USI Network Schools

School-Based Coaching

Collaborative Leadership of Data-Based Instructional Improvement

New schools face a dual challenge: to accelerate student learning and to teach at a level of rigor that prepares students adequately for success in college and work.

Our school-based coaching model aims to help schools tackle these challenges in smart ways that increase the quality of teaching and learning at scale in a school. We believe that in order for schools to change student learning outcomes at scale, they must become learning organizations that use data in ongoing and nimble ways to mobilize teams within the building to employ and assess targeted changes in instructional practice.

Coaches work closely with principals and their instructional leadership teams to identify student learning needs, target those needs through instruction, develop professional learning plans that increase the capacity for instructional improvement, increase the quality of instruction through ongoing practice-feedback cycles, and continuously assess and revise plans based on the deliberate examination of student work, student data, and classroom practice.
Our coaching work is organized into four distinctive “phases” that are cyclical, not linear, and described below.

Problematizing Student Learning Needs

Our work begins with the examination of data on student learning. Network coaches collaborate regularly with colleagues from the Consortium on Chicago School Research to provide schools with research-based, individualized school reports that help schools surface trends in their data. We ask schools to identify troubling data points around which to organize. We “problematize” student learning data to create a sense of urgency and clarify the school’s focus.

Task Forcing & Strategizing

A team must take on the challenge of addressing the student learning need throughout the school. Instructional leadership teams are responsible for and charged with developing a strategic plan to improve teaching and learning across the school building. We help schools develop an assessment plan for monitoring change over time and a professional learning plan for building teacher/staff capacity to improve instructional practice.

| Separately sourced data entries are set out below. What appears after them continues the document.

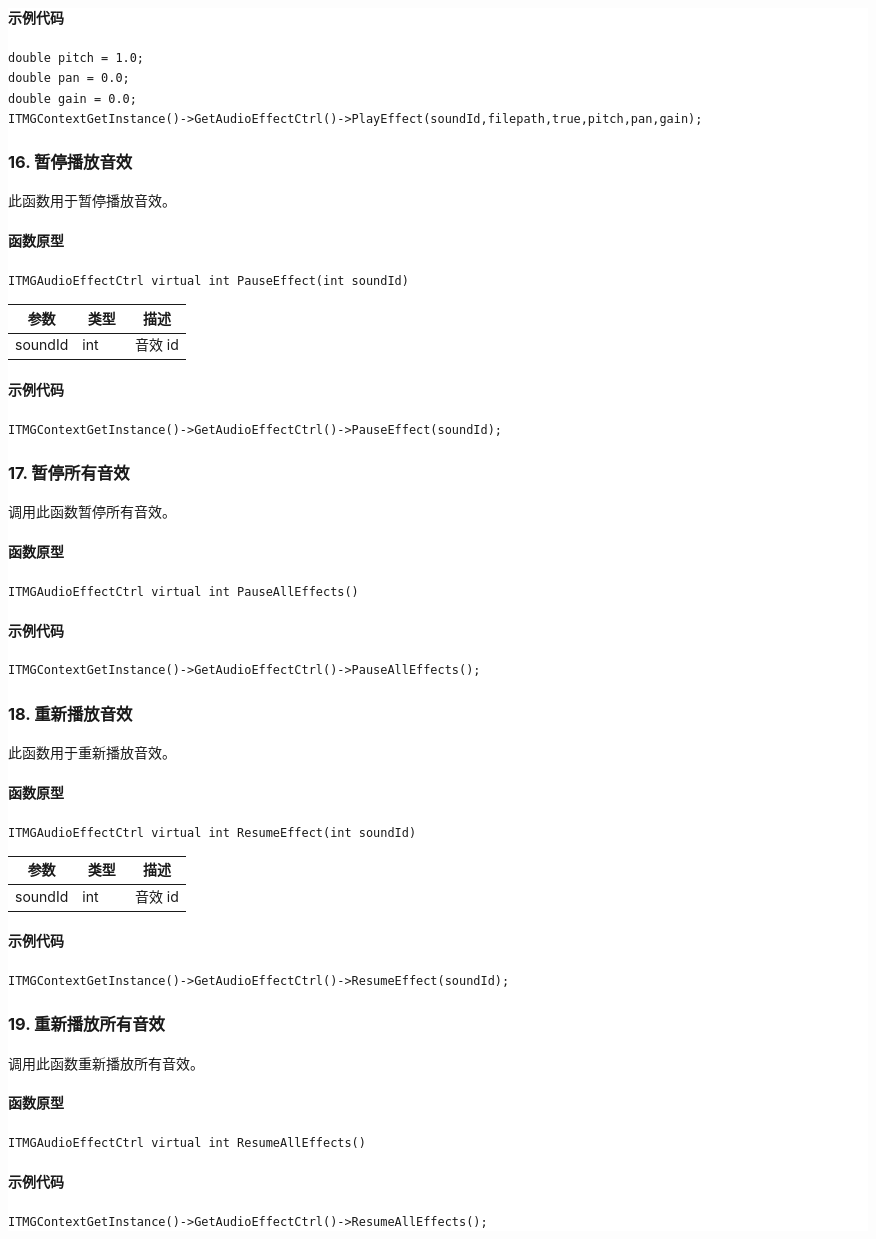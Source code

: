 #### 示例代码
```
double pitch = 1.0;
double pan = 0.0;
double gain = 0.0;
ITMGContextGetInstance()->GetAudioEffectCtrl()->PlayEffect(soundId,filepath,true,pitch,pan,gain);
```

### 16. 暂停播放音效
此函数用于暂停播放音效。
#### 函数原型
```
ITMGAudioEffectCtrl virtual int PauseEffect(int soundId)
```
|参数     | 类型         |描述|
| ------------- |-------------|-------------
| soundId    |int                    |音效 id|

#### 示例代码
```
ITMGContextGetInstance()->GetAudioEffectCtrl()->PauseEffect(soundId);
```

### 17. 暂停所有音效
调用此函数暂停所有音效。
#### 函数原型
```
ITMGAudioEffectCtrl virtual int PauseAllEffects()
```
#### 示例代码
```
ITMGContextGetInstance()->GetAudioEffectCtrl()->PauseAllEffects();
```

### 18. 重新播放音效
此函数用于重新播放音效。
#### 函数原型
```
ITMGAudioEffectCtrl virtual int ResumeEffect(int soundId)
```
|参数     | 类型         |描述|
| ------------- |-------------|-------------
| soundId    |int                    |音效 id|
#### 示例代码
```
ITMGContextGetInstance()->GetAudioEffectCtrl()->ResumeEffect(soundId);
```

### 19. 重新播放所有音效
调用此函数重新播放所有音效。
#### 函数原型
```
ITMGAudioEffectCtrl virtual int ResumeAllEffects()
```
#### 示例代码
```
ITMGContextGetInstance()->GetAudioEffectCtrl()->ResumeAllEffects();
```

Supporting Adult Learning Through Practice & Feedback Cycles

The instructional leadership team leads the school in understanding the student learning need and learning about and implementing specific instructional practices that target that need. This work involves designing professional development, providing effective feedback to colleagues as they practice, and leading department/content-area and grade level teams in examining student work and data. Coaches support this work by engaging in parallel processes with the instructional leadership team – providing explicit content, sharing observational feedback, and facilitating the examination of student work and data.
Ongoing Reflection on and Assessment of Student Learning

Instructional leadership teams assess the impact of changes in teaching on student learning by examining interim assessment data, as well as student performance on formative and summative assessments (e.g. end-of-unit exams). They also use classroom observation to assess progress in instructional practice. Network schools support each other in this effort by participating in “learning walks” in which teams of participants help the host school look closely at and collect “data” around their instructional area of focus.
Each year, the USI Network team reflects on the effectiveness of our work in schools and refines our coaching model. Our work evolves every year and is enhanced by feedback from our school partners, as well as by our engagement with our USI Network collaborators.